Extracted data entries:
▼

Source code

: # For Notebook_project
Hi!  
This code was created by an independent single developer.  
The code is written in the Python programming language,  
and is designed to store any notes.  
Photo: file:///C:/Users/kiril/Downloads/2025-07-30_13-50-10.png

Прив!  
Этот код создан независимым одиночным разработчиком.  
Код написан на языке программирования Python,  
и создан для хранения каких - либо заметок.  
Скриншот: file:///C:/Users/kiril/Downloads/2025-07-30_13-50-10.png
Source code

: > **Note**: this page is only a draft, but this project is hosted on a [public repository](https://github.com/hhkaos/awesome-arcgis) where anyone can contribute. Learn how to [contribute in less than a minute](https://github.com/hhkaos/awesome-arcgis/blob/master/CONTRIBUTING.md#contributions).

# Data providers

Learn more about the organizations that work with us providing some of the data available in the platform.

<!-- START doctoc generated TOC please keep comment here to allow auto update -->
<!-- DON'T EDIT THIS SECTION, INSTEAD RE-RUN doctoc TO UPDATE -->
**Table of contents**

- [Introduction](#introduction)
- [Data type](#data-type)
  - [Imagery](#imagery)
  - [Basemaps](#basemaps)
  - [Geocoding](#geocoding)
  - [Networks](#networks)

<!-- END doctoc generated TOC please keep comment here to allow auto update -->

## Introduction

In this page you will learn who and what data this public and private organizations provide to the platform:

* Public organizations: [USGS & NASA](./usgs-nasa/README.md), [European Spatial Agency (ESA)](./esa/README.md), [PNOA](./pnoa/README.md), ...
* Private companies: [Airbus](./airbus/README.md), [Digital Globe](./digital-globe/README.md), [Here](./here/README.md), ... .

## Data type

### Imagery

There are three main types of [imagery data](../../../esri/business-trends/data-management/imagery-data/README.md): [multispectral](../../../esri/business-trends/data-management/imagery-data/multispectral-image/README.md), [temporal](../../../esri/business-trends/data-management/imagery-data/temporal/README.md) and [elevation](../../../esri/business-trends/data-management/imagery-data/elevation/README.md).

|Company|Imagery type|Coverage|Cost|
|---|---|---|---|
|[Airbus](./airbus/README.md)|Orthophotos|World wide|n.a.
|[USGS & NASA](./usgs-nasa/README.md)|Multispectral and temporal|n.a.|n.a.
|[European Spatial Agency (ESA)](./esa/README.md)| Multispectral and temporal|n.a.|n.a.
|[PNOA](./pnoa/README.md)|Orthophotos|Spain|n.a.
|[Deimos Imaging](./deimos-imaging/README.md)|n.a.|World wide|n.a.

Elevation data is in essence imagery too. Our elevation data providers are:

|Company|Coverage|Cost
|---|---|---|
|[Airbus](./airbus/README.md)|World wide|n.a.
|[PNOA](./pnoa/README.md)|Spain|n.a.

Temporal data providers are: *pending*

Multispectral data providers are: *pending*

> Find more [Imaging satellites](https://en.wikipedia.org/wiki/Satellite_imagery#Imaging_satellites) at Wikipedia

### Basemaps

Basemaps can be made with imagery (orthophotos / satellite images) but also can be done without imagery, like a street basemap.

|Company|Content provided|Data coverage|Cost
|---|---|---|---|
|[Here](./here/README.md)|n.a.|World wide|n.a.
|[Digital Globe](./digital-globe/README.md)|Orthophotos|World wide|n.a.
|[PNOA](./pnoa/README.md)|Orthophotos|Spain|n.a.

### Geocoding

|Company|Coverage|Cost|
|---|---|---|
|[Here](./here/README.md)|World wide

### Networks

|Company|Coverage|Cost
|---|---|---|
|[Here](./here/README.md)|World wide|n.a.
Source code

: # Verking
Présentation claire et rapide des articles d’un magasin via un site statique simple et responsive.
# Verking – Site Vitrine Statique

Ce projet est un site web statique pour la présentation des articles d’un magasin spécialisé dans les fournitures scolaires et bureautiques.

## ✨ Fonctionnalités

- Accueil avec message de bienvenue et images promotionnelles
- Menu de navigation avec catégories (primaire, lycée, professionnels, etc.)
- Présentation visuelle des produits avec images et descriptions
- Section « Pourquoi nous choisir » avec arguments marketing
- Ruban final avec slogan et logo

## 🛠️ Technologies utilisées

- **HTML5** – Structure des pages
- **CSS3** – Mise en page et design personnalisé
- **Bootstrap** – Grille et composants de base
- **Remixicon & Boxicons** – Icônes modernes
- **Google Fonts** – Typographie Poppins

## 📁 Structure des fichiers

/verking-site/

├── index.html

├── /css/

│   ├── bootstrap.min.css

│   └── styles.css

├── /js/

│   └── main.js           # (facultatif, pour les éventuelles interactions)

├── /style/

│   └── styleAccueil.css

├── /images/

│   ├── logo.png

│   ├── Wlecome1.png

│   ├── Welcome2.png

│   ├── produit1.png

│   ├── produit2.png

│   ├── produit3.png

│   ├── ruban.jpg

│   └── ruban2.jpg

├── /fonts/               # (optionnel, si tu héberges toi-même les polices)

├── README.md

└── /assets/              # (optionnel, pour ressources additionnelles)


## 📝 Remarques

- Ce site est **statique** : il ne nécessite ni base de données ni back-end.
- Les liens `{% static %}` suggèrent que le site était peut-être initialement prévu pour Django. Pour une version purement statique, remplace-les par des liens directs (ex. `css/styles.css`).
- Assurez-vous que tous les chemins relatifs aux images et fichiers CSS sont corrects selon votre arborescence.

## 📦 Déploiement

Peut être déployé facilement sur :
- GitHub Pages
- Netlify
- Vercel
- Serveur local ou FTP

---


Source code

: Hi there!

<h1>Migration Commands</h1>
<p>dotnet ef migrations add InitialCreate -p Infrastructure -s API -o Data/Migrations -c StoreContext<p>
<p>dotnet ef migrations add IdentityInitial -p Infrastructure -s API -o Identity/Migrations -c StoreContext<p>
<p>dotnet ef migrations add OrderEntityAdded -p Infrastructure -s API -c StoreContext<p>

▲

Instructions for the task –
Taking the records from the top, repeat each line exactly until you have repeated the line that contains "Код написан на".

Solution to this task –
Source code

: # For Notebook_project
Hi!  
This code was created by an independent single developer.  
The code is written in the Python programming language,  
and is designed to store any notes.  
Photo: file:///C:/Users/kiril/Downloads/2025-07-30_13-50-10.png

Прив!  
Этот код создан независимым одиночным разработчиком.  
Код написан на языке программирования Python,  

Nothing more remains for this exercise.